The Lahore High Court (LHC) on Monday granted Pakistan Tehreek-e-Insaf (PTI) Chairman Imran Khan protective bail until March 3 in a case related to protests in Islamabad. In a separate case, related to protests outside the Election Commission of Pakistan (ECP), the court disposed of a similar petition when Khan withdrew it after admitting it contained a fake signature.
Khan showed up in court after violating several deadlines set by the court. He was further delayed upon his arrival to the LHC because of a large crowd of PTI supporters who had gathered at the venue, making it difficult for him to disembark from his car without the risk of being jostled. During proceedings, Khan and his lawyer both maintained that any “sudden jolt” to his leg could set back his recovery from a shooting at Wazirabad on Nov. 3 for months.

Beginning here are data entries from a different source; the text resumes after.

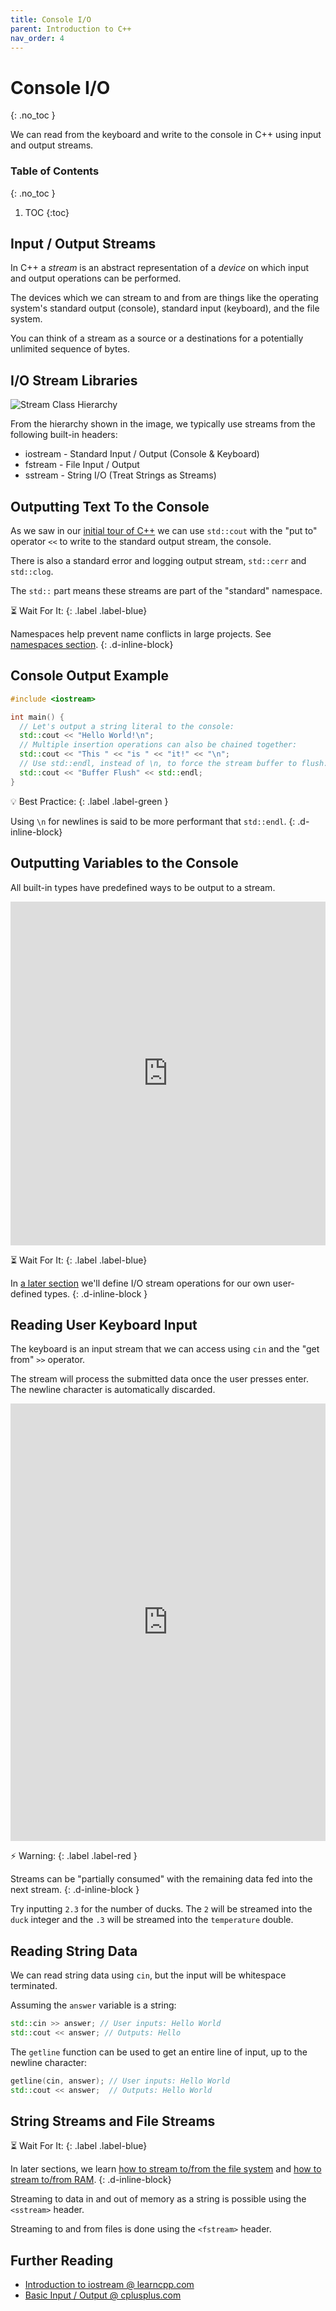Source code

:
 ```yaml
---
title: Console I/O
parent: Introduction to C++
nav_order: 4
---
```


<!--prettier-ignore-start-->
# Console I/O
{: .no_toc }

We can read from the keyboard and write to the console in C++ using input and output streams.

### Table of Contents
{: .no_toc }

1. TOC
{:toc}

<!--prettier-ignore-end-->

## Input / Output Streams

In C++ a _stream_ is an abstract representation of a _device_ on which input and output operations can be performed.

The devices which we can stream to and from are things like the operating system's standard output (console), standard input (keyboard), and the file system.

You can think of a stream as a source or a destinations for a potentially unlimited sequence of bytes.

## I/O Stream Libraries

![Stream Class Hierarchy](iostream.gif)

From the hierarchy shown in the image, we typically use streams from the following built-in headers:

- iostream - Standard Input / Output (Console & Keyboard)
- fstream - File Input / Output
- sstream - String I/O (Treat Strings as Streams)

## Outputting Text To the Console

As we saw in our [initial tour of C++](/Programming-1-Notes/docs/04-cpp-and-visual-studio-tour/01-cpp-and-visual-studio-tour.html#hello-c) we can use `std::cout` with the "put to" operator `<<` to write to the standard output stream, the console.

There is also a standard error and logging output stream, `std::cerr` and `std::clog`.

The `std::` part means these streams are part of the "standard" namespace.

⏳ Wait For It:
{: .label .label-blue}

Namespaces help prevent name conflicts in large projects. See [namespaces section](/Programming-1-Notes/docs/06-containers-and-file-io/01-namespaces.html).
{: .d-inline-block}

## Console Output Example

```cpp
#include <iostream>

int main() {
  // Let's output a string literal to the console:
  std::cout << "Hello World!\n";
  // Multiple insertion operations can also be chained together:
  std::cout << "This " << "is " << "it!" << "\n";
  // Use std::endl, instead of \n, to force the stream buffer to flush:
  std::cout << "Buffer Flush" << std::endl;
}
```

💡 Best Practice:
{: .label .label-green }

Using `\n` for newlines is said to be more performant that `std::endl`.
{: .d-inline-block}

## Outputting Variables to the Console

All built-in types have predefined ways to be output to a stream.

<iframe height="550px" width="100%" src="https://repl.it/@stungeye/IOStream-Cout-With-Variables?lite=true" scrolling="no" frameborder="no" allowtransparency="true" allowfullscreen="true" sandbox="allow-forms allow-pointer-lock allow-popups allow-same-origin allow-scripts allow-modals"></iframe>

⏳ Wait For It:
{: .label .label-blue}

In [a later section](/Programming-1-Notes/docs/08-user-defined-types/04-operator-overloading.html) we'll define I/O stream operations for our own user-defined types.
{: .d-inline-block }

## Reading User Keyboard Input

The keyboard is an input stream that we can access using `cin` and the "get from" `>>` operator.

The stream will process the submitted data once the user presses enter. The newline character is automatically discarded.

<iframe height="700px" width="100%" src="https://repl.it/@stungeye/IOStream-Cin?lite=true" scrolling="no" frameborder="no" allowtransparency="true" allowfullscreen="true" sandbox="allow-forms allow-pointer-lock allow-popups allow-same-origin allow-scripts allow-modals"></iframe>

⚡ Warning:
{: .label .label-red }

Streams can be "partially consumed" with the remaining data fed into the next stream.
{: .d-inline-block }

Try inputting `2.3` for the number of ducks. The `2` will be streamed into the `duck` integer and the `.3` will be streamed into the `temperature` double.

## Reading String Data

We can read string data using `cin`, but the input will be whitespace terminated.

Assuming the `answer` variable is a string:

```cpp
std::cin >> answer; // User inputs: Hello World
std::cout << answer; // Outputs: Hello
```

The `getline` function can be used to get an entire line of input, up to the newline character:

```cpp
getline(cin, answer); // User inputs: Hello World
std::cout << answer;  // Outputs: Hello World
```

## String Streams and File Streams

⏳ Wait For It:
{: .label .label-blue}

In later sections, we learn [how to stream to/from the file system](/Programming-1-Notes/docs/09-file-io/00-file-io.html) and [how to stream to/from RAM](/Programming-1-Notes/docs/06-collections/04-strings.html#more-string-concatenation).
{: .d-inline-block}

Streaming to data in and out of memory as a string is possible using the `<sstream>` header.

Streaming to and from files is done using the `<fstream>` header.

## Further Reading

- [Introduction to iostream @ learncpp.com](https://www.learncpp.com/cpp-tutorial/introduction-to-iostream-cout-cin-and-endl/)
- [Basic Input / Output @ cplusplus.com](https://www.cplusplus.com/doc/tutorial/basic_io/)
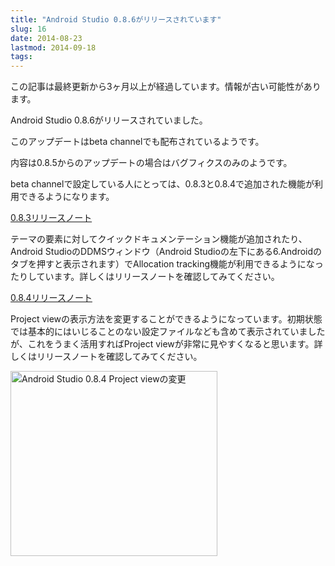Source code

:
 ```yaml
---
title: "Android Studio 0.8.6がリリースされています"
slug: 16
date: 2014-08-23
lastmod: 2014-09-18
tags: 
---
```


<div id="wppda_alert">この記事は最終更新から3ヶ月以上が経過しています。情報が古い可能性があります。</div><p>Android Studio 0.8.6がリリースされていました。</p>
<p>このアップデートはbeta channelでも配布されているようです。</p>
<p>内容は0.8.5からのアップデートの場合はバグフィクスのみのようです。</p>
<p>beta channelで設定している人にとっては、0.8.3と0.8.4で追加された機能が利用できるようになります。</p>
<p><a href="http://tools.android.com/recent/androidstudio083released">0.8.3リリースノート</a></p>
<p>テーマの要素に対してクイックドキュメンテーション機能が追加されたり、Android StudioのDDMSウィンドウ（Android Studioの左下にある6.Androidのタブを押すと表示されます）でAllocation tracking機能が利用できるようになったりしています。詳しくはリリースノートを確認してみてください。</p>
<p><a href="http://tools.android.com/recent/androidstudio084released">0.8.4リリースノート</a></p>
<p>Project viewの表示方法を変更することができるようになっています。初期状態では基本的にはいじることのない設定ファイルなども含めて表示されていましたが、これをうまく活用すればProject viewが非常に見やすくなると思います。詳しくはリリースノートを確認してみてください。</p>
<p><img src="https://android.gcreate.jp/wp-content/uploads/2014/08/androidstudio084projectview.jpg" alt="Android Studio 0.8.4 Project viewの変更" title="androidstudio084projectview.jpg" border="0" width="331" height="296" /></p>

  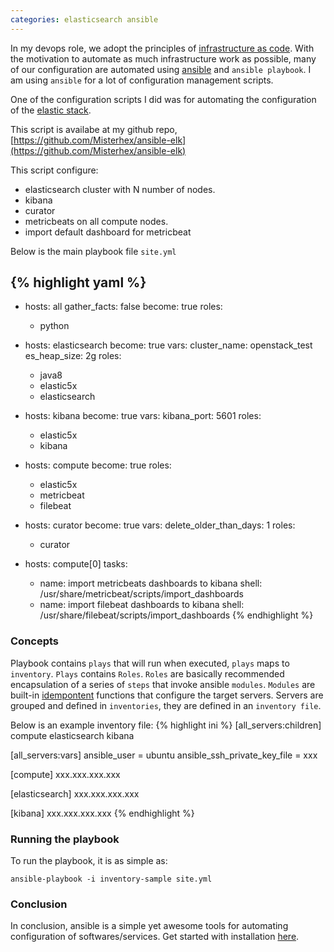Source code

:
```yaml
---
categories: elasticsearch ansible
---
```


In my devops role, we adopt the principles of [infrastructure as code](https://www.thoughtworks.com/insights/blog/infrastructure-code-reason-smile). With the motivation to automate as much infrastructure work as possible, many of our configuration are automated using [ansible](https://www.ansible.com) and `ansible playbook`. I am using `ansible` for a lot of configuration management scripts. 

One of the configuration scripts I did was for automating the configuration of the [elastic stack](https://www.elastic.co).

This script is availabe at my github repo, [https://github.com/Misterhex/ansible-elk](https://github.com/Misterhex/ansible-elk)

This script configure:
- elasticsearch cluster with N number of nodes.
- kibana
- curator
- metricbeats on all compute nodes.
- import default dashboard for metricbeat

Below is the main playbook file `site.yml`

{% highlight yaml %}
---
- hosts: all
  gather_facts: false
  become: true
  roles:
    - python

- hosts: elasticsearch
  become: true
  vars:
    cluster_name: openstack_test
    es_heap_size: 2g
  roles:
    - java8
    - elastic5x
    - elasticsearch

- hosts: kibana
  become: true
  vars:
    kibana_port: 5601
  roles:
    - elastic5x
    - kibana

- hosts: compute
  become: true
  roles:
    - elastic5x
    - metricbeat
    - filebeat

- hosts: curator
  become: true
  vars:
    delete_older_than_days: 1
  roles:
    - curator

- hosts: compute[0]
  tasks: 
  - name: import metricbeats dashboards to kibana
    shell: /usr/share/metricbeat/scripts/import_dashboards
  - name: import filebeat dashboards to kibana
    shell: /usr/share/filebeat/scripts/import_dashboards
{% endhighlight %}

### Concepts
Playbook contains `plays` that will run when executed, `plays` maps to `inventory`. `Plays` contains `Roles`. `Roles` are basically recommended encapsulation of a series of `steps` that invoke ansible `modules`. `Modules` are built-in [idempontent](https://stackoverflow.com/a/1077421/1610747) functions that configure the target servers. Servers are grouped and defined in `inventories`, they are defined in an `inventory file`.

Below is an example inventory file:
{% highlight ini %}
[all_servers:children]
compute
elasticsearch
kibana

[all_servers:vars]
ansible_user = ubuntu
ansible_ssh_private_key_file = xxx

[compute]
xxx.xxx.xxx.xxx

[elasticsearch]
xxx.xxx.xxx.xxx

[kibana]
xxx.xxx.xxx.xxx
{% endhighlight %}

### Running the playbook
To run the playbook, it is as simple as:
```
ansible-playbook -i inventory-sample site.yml
```

### Conclusion 
In conclusion, ansible is a simple yet awesome tools for automating configuration of softwares/services. Get started with installation [here](http://docs.ansible.com/ansible/latest/intro_installation.html).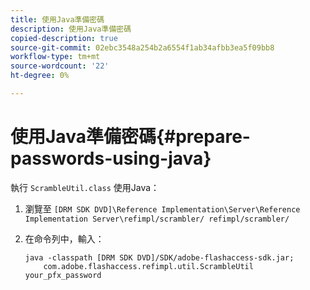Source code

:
 ```yaml
---
title: 使用Java準備密碼
description: 使用Java準備密碼
copied-description: true
source-git-commit: 02ebc3548a254b2a6554f1ab34afbb3ea5f09bb8
workflow-type: tm+mt
source-wordcount: '22'
ht-degree: 0%

---
```


# 使用Java準備密碼{#prepare-passwords-using-java}

執行 `ScrambleUtil.class` 使用Java：

1. 瀏覽至 `[DRM SDK DVD]\Reference Implementation\Server\Reference Implementation Server\refimpl/scrambler/ refimpl/scrambler/`
1. 在命令列中，輸入：

   ```
   java -classpath [DRM SDK DVD]/SDK/adobe-flashaccess-sdk.jar;  
       com.adobe.flashaccess.refimpl.util.ScrambleUtil your_pfx_password
   ```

The first case, in which Khan was seeking protective bail for a case registered at Islamabad’s Sangjani Police Station, also contains offenses under Section 7 of the Anti-Terrorism Act. In his petition, the PTI chief had sought 15-day protective bail so he could recover from his injuries and approach the relevant court for pre-arrest bail.
At the commencement of proceedings, when Khan was still sitting in his car, his lawyer argued that he could not be presented in the courtroom due to a security risk. He also sought to allege that Khan’s supporters had gathered of their own accord without any call to do so by the party—this is inaccurate, as the party was urging its supporters to gather at the LHC in various posts on social media.
Rubbishing the excuse, the judge said Khan would have to appear in the courtroom and ordered security to ensure his physical presence by 7:30 p.m. The PTI chief made it to the courtroom when the hearing resumed and took the rostrum, arguing that while his leg had largely recovered, he had been advised two more weeks of bed rest by doctors. The court then approved protective bail for Khan till March 3 and directed him to approach the relevant court by then.
Shortly after securing bail in the first case, Khan appeared before a separate, single-member bench in a case related to protests outside the ECP. The case was considered more serious because Justice Tariq Saleem Sheikh had warned in an earlier hearing of issuing a contempt notice because Khan’s signatures on the affidavit attached with the petition did not match the signatures on his power of attorney.
Khan told the judge that the petition was filed without his consent and he had not signed it. “As soon as I found out, I told [lawyer] Azhar Siddique to withdraw the petition,” he said, with the judge then disposing of the petition.
Khan, accompanied by a convoy of supporters and party workers, reached the LHC around 5 p.m. but he was unable to enter the courtroom until 7:30 p.m. because the crowds had raised the security risk, per his lawyers. At the counsels’ request, the courts granted Khan additional time to appear in court but stressed that if the delaying tactics continued, the judges would leave.